The program shows how to perform a two-way analysis of subgroups. The program for three or more subgroups is equally simple: let D1, D2, ..., Dm be the design matrices for the categorical variables and define D = HDIR(D1, D2, ..., Dm). Then loop over the columns of D as shown above. In other words, the code for the design-matrix technique supports 2, 3, or more categorical variables.
Drawbacks of the design-matrix technique
Of course, there is no such thing as a free lunch. Whereas the UNIQUE-LOC method requires very little memory, the design-matrix method requires more memory. If there are N observations and the m categorical variables have k1, k2, ..., km levels, then the direct product matrix is an (N x (k1 k2 ... km)) matrix. Accordingly, the design-matrix technique is best used on medium-sized data sets and with categorical variables that have a small number of levels.

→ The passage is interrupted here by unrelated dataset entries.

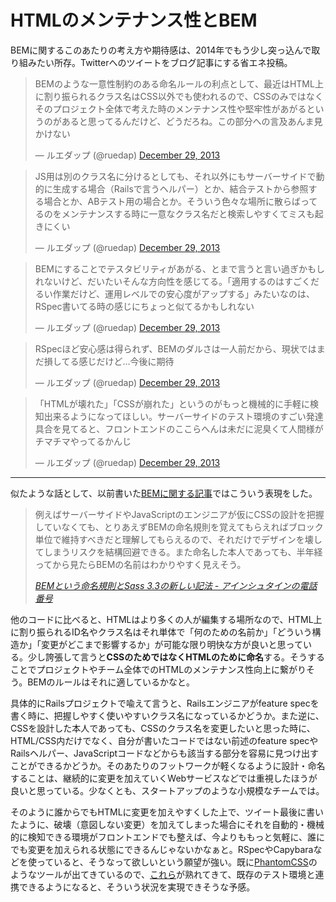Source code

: # <span>HTMLのメンテナンス性とBEM</span>

BEMに関するこのあたりの考え方や期待感は、2014年でもう少し突っ込んで取り組みたい所存。Twitterへのツイートをブログ記事にする省エネ投稿。

<blockquote class="twitter-tweet" lang="en"><p>BEMのような一意性制約のある命名ルールの利点として、最近はHTML上に割り振られるクラス名はCSS以外でも使われるので、CSSのみではなくそのプロジェクト全体で考えた時のメンテナンス性や堅牢性があがるというのがあると思ってるんだけど、どうだろね。この部分への言及あんま見かけない</p>&mdash; ルエダップ (@ruedap) <a href="https://twitter.com/ruedap/statuses/417164071582982144">December 29, 2013</a></blockquote>
<script async src="https://platform.twitter.com/widgets.js" charset="utf-8"></script>

<blockquote class="twitter-tweet" lang="en"><p>JS用は別のクラス名に分けるとしても、それ以外にもサーバーサイドで動的に生成する場合（Railsで言うヘルパー）とか、結合テストから参照する場合とか、ABテスト用の場合とか。そういう色々な場所に散らばってるのをメンテナンスする時に一意なクラス名だと検索しやすくてミスも起きにくい</p>&mdash; ルエダップ (@ruedap) <a href="https://twitter.com/ruedap/statuses/417165609156096001">December 29, 2013</a></blockquote>
<script async src="https://platform.twitter.com/widgets.js" charset="utf-8"></script>

<blockquote class="twitter-tweet" lang="en"><p>BEMにすることでテスタビリティがあがる、とまで言うと言い過ぎかもしれないけど、だいたいそんな方向性を感じてる。「適用するのはすごくだるい作業だけど、運用レベルでの安心度がアップする」みたいなのは、RSpec書いてる時の感じにちょっと似てるかもしれない</p>&mdash; ルエダップ (@ruedap) <a href="https://twitter.com/ruedap/statuses/417167111169921025">December 29, 2013</a></blockquote>
<script async src="https://platform.twitter.com/widgets.js" charset="utf-8"></script>

<blockquote class="twitter-tweet" lang="en"><p>RSpecほど安心感は得られず、BEMのダルさは一人前だから、現状ではまだ損してる感じだけど…今後に期待</p>&mdash; ルエダップ (@ruedap) <a href="https://twitter.com/ruedap/statuses/417167265969090560">December 29, 2013</a></blockquote>
<script async src="https://platform.twitter.com/widgets.js" charset="utf-8"></script>

<blockquote class="twitter-tweet" lang="en"><p>「HTMLが壊れた」「CSSが崩れた」というのがもっと機械的に手軽に検知出来るようになってほしい。サーバーサイドのテスト環境のすごい発達具合を見てると、フロントエンドのここらへんは未だに泥臭くて人間様がチマチマやってるかんじ</p>&mdash; ルエダップ (@ruedap) <a href="https://twitter.com/ruedap/statuses/417169131637460992">December 29, 2013</a></blockquote>
<script async src="https://platform.twitter.com/widgets.js" charset="utf-8"></script>

---

似たような話として、以前書いた[BEMに関する記事](/2013/10/29/block-element-modifier)ではこういう表現をした。

> 例えばサーバーサイドやJavaScriptのエンジニアが仮にCSSの設計を把握していなくても、とりあえずBEMの命名規則を覚えてもらえればブロック単位で維持すべきだと理解してもらえるので、それだけでデザインを壊してしまうリスクを結構回避できる。また命名した本人であっても、半年経ってから見たらBEMの名前はわかりやすく見えそう。
>
> <cite>[BEMという命名規則とSass 3.3の新しい記法 - アインシュタインの電話番号](http://blog.ruedap.com/2013/10/29/block-element-modifier)</cite>

他のコードに比べると、HTMLはより多くの人が編集する場所なので、HTML上に割り振られるID名やクラス名はそれ単体で「何のための名前か」「どういう構造か」「変更がどこまで影響するか」が可能な限り明快な方が良いと思っている。少し誇張して言うと**CSSのためではなくHTMLのために命名**する。そうすることでプロジェクトやチーム全体でのHTMLのメンテナンス性向上に繋がりそう。BEMのルールはそれに適しているかなと。

具体的にRailsプロジェクトで喩えて言うと、Railsエンジニアがfeature specを書く時に、把握しやすく使いやすいクラス名になっているかどうか。また逆に、CSSを設計した本人であっても、CSSのクラス名を変更したいと思った時に、HTML/CSS内だけでなく、自分が書いたコードではない前述のfeature specやRailsヘルパー、JavaScriptコードなどからも該当する部分を容易に見つけ出すことができるかどうか。そのあたりのフットワークが軽くなるように設計・命名することは、継続的に変更を加えていくWebサービスなどでは重視したほうが良いと思っている。少なくとも、スタートアップのような小規模なチームでは。

そのように誰からでもHTMLに変更を加えやすくした上で、ツイート最後に書いたように、破壊（意図しない変更）を加えてしまった場合にそれを自動的・機械的に検知できる環境がフロントエンドでも整えば、今よりももっと気軽に、誰にでも変更を加えられる状態にできるんじゃないかなぁと。RSpecやCapybaraなどを使っていると、そうなって欲しいという願望が強い。既に[PhantomCSS](https://github.com/Huddle/PhantomCSS)のようなツールが出てきているので、[これら](https://twitter.com/addyosmani/status/391675744176189440)が熟れてきて、既存のテスト環境と連携できるようになると、そういう状況を実現できそうな予感。
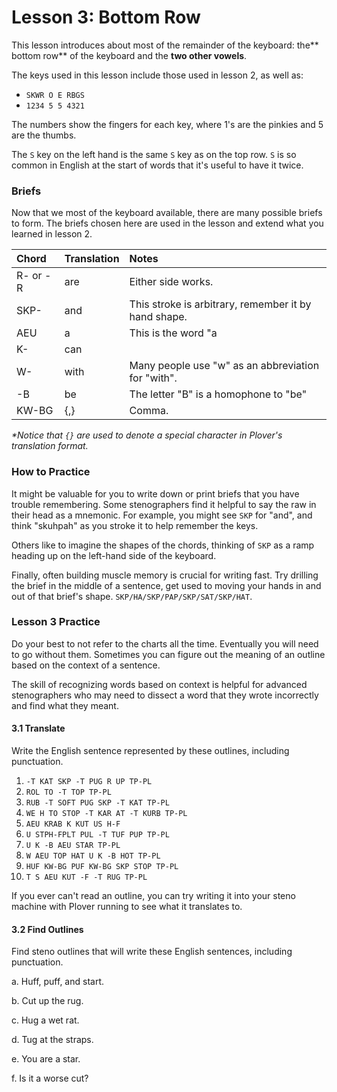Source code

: # Lesson 3:  Bottom Row

This lesson introduces about most of the remainder of the keyboard: the** bottom row** of the keyboard and the **two other vowels**.

The keys used in this lesson include those used in lesson 2, as well as:

* `SKWR O E RBGS`
* `1234 5 5 4321`

The numbers show the fingers for each key, where 1's are the pinkies and 5 are the thumbs.

The `S` key on the left hand is the same `S` key as on the top row. `S` is so common in English at the start of words that it's useful to have it twice.

### Briefs

Now that we most of the keyboard available, there are many possible briefs to form. The briefs chosen here are used in the lesson and extend what you learned in lesson 2.

| Chord | Translation | Notes |
| :--- | :--- | :--- |
| R- or -R | are | Either side works. |
| SKP- | and | This stroke is arbitrary, remember it by hand shape. |
| AEU | a | This is the word "a |
| K- | can |  |
| W- | with | Many people use "w" as an abbreviation for "with". |
| -B | be | The letter "B" is a homophone to "be" |
| KW-BG | {,} | Comma. |

_\*Notice that _`{}`_ are used to denote a special character in Plover's translation format._

### How to Practice

It might be valuable for you to write down or print briefs that you have trouble remembering. Some stenographers find it helpful to say the raw in their head as a mnemonic. For example, you might see `SKP` for "and", and think "skuhpah" as you stroke it to help remember the keys.

Others like to imagine the shapes of the chords, thinking of `SKP` as a ramp heading up on the left-hand side of the keyboard.

Finally, often building muscle memory is crucial for writing fast. Try drilling the brief in the middle of a sentence, get used to moving your hands in and out of that brief's shape. `SKP/HA/SKP/PAP/SKP/SAT/SKP/HAT`.

### Lesson 3 Practice

Do your best to not refer to the charts all the time. Eventually you will need to go without them. Sometimes you can figure out the meaning of an outline based on the context of a sentence.

The skill of recognizing words based on context is helpful for advanced stenographers who may need to dissect a word that they wrote incorrectly and find what they meant.

#### 3.1 Translate

Write the English sentence represented by these outlines, including punctuation.

1. `-T KAT SKP -T PUG R UP TP-PL`
1. `ROL TO -T TOP TP-PL`
1. `RUB -T SOFT PUG SKP -T KAT TP-PL`
1. `WE H TO STOP -T KAR AT -T KURB TP-PL`
1. `AEU KRAB K KUT US H-F`
1. `U STPH-FPLT PUL -T TUF PUP TP-PL`
1. `U K -B AEU STAR TP-PL`
1. `W AEU TOP HAT U K -B HOT TP-PL`
1. `HUF KW-BG PUF KW-BG SKP STOP TP-PL`
1. `T S AEU KUT -F -T RUG TP-PL`

If you ever can't read an outline, you can try writing it into your steno machine with Plover running to see what it translates to.

#### 3.2 Find Outlines

Find steno outlines that will write these English sentences, including punctuation.

a. Huff, puff, and start.

b. Cut up the rug.

c. Hug a wet rat.

d. Tug at the straps.

e. You are a star.

f. Is it a worse cut?
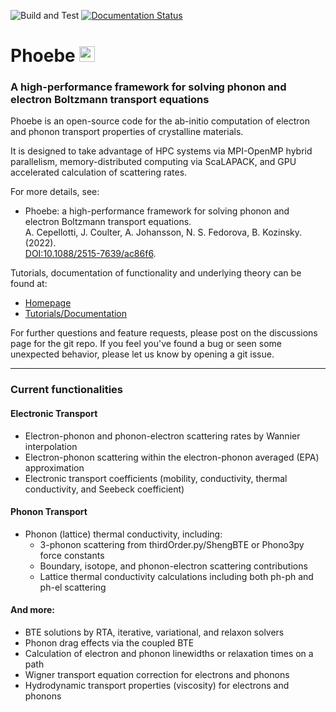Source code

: ![Build and Test](https://github.com/phoebe-team/phoebe/actions/workflows/buildandtest_push.yaml/badge.svg)
[![Documentation Status](https://readthedocs.org/projects/phoebe/badge/?version=develop)](https://phoebe.readthedocs.io/en/develop/?badge=develop)

# Phoebe <img src="doc/sphinx/source/_static/icon.png" width="25"/>

### A high-performance framework for solving phonon and electron Boltzmann transport equations

Phoebe is an open-source code for the ab-initio computation of electron and phonon transport properties of crystalline materials.

It is designed to take advantage of HPC systems via MPI-OpenMP hybrid parallelism, memory-distributed computing via ScaLAPACK, and GPU accelerated calculation of scattering rates.

For more details, see:

* Phoebe: a high-performance framework for solving phonon and electron Boltzmann transport equations.  
  A. Cepellotti, J. Coulter, A. Johansson, N. S. Fedorova, B. Kozinsky. (2022).   
  [DOI:10.1088/2515-7639/ac86f6](https://doi.org/10.1088/2515-7639/ac86f6).

Tutorials, documentation of functionality and underlying theory can be found at:
  * [Homepage](https://phoebe-team.github.io/phoebe/)
  * [Tutorials/Documentation](https://phoebe.readthedocs.io/en/develop/introduction.html)

For further questions and feature requests, please post on the discussions page for the git repo.
If you feel you've found a bug or seen some unexpected behavior, please let us know by opening a git issue. 

-------------------------
### Current functionalities
#### Electronic Transport

   * Electron-phonon and phonon-electron scattering rates by Wannier interpolation
   * Electron-phonon scattering within the electron-phonon averaged (EPA) approximation
   * Electronic transport coefficients (mobility, conductivity, thermal conductivity, and Seebeck coefficient)

#### Phonon Transport

   * Phonon (lattice) thermal conductivity, including: 
     * 3-phonon scattering from thirdOrder.py/ShengBTE or Phono3py force constants
     * Boundary, isotope, and phonon-electron scattering contributions
     * Lattice thermal conductivity calculations including both ph-ph and ph-el scattering 

#### And more:

   * BTE solutions by RTA, iterative, variational, and relaxon solvers
   * Phonon drag effects via the coupled BTE
   * Calculation of electron and phonon linewidths or relaxation times on a path
   * Wigner transport equation correction for electrons and phonons 
   * Hydrodynamic transport properties (viscosity) for electrons and phonons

You can extend the UNIQUEBY method to support multiple categorical variables. The UNIQUEBY technique requires a much smaller memory footprint. However, the UNIQUEBY method requires that the data are sorted whereas the design-matrix method does not.
Summary
The UNIQUE-LOC method is an easy and intuitive method of performing a subgroup analysis for levels of a single categorical variable. However, the natural generalization of the method to multiple categorical variables requires that you write nested loops and keep track of subgroups of subgroups. In contrast, the design-matrix method uses only a single loop to iterate over the columns of a matrix that is the direct product of the design matrix for arbitrarily many categorical variables. This article demonstrates how to use the design-matrix method to perform a subgroup analysis.